There are mainly two types of ice cream vans in the United Kingdom:
- a hard van, which sells scoop ice cream and is only equipped with a freezer.
- a soft van, which has a freezer and also a soft serve "whippy" machine for serving ice cream cones and screwballs.

They are usually converted from factory standard vans with the rear cut away and replaced with a fibre glass body.

The traditional song played by ice cream vans in the United Kingdom, Ireland, Australia, and New Zealand is "Greensleeves". Other songs in these countries include "Anchors Aweigh", the "Colonel Bogey March", "Girls and Boys Come Out to Play", "Itsy Bitsy Teenie Weenie Yellow Polkadot Bikini", "The Liberty Bell", "'O sole mio", "Oh! Oh! Antonio!", "Spring Song", "The Sun Has Got His Hat On", "Swedish Rhapsody No. 1", and "Waltzing Matilda".

In several local authority areas, particularly in London Boroughs with existing street markets, street trading regulations prohibit ice cream vans from remaining in one static location. The legislation also contains powers to ban ice cream vans from specific streets. Proposals in the current London Local Authorities Bill would allow only 15 minutes of trading per vehicle per street each day.

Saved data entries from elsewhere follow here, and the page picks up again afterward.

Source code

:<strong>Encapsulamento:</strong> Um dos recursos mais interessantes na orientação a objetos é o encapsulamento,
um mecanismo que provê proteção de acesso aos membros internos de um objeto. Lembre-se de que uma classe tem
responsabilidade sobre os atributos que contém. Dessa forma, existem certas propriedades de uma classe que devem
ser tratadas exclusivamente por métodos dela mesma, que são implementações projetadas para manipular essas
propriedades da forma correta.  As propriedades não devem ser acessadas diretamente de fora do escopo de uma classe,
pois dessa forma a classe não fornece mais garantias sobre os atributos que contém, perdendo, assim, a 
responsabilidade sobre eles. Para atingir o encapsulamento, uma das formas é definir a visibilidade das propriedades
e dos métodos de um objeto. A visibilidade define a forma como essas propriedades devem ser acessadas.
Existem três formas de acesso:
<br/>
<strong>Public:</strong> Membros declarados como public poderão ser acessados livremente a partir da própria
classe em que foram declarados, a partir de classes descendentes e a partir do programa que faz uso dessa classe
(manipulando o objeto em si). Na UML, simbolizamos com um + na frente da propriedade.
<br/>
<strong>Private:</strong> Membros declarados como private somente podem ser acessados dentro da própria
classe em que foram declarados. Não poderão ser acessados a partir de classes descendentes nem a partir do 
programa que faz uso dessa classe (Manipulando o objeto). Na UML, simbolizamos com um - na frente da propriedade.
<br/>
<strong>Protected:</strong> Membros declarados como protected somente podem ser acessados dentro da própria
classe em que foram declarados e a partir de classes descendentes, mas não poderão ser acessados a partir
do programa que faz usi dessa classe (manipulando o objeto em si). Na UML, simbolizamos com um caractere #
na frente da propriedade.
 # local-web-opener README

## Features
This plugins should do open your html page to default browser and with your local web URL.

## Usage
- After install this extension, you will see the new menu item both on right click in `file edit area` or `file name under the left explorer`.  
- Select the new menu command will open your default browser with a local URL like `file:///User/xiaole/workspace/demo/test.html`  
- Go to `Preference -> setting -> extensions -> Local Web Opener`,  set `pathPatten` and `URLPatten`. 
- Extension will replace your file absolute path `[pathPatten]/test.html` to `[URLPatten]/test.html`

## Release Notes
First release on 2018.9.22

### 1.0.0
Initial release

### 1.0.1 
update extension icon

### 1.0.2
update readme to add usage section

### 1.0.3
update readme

Ice cream van chimes are regulated under a national code of practice that limits the sound level to 80 decibels and the duration of chimes to twelve seconds. Chimes should not be played more often than once every three minutes near sensitive locations such as schools, hospitals, and places of worship when they are in use. However, these rules are rarely observed or enforced.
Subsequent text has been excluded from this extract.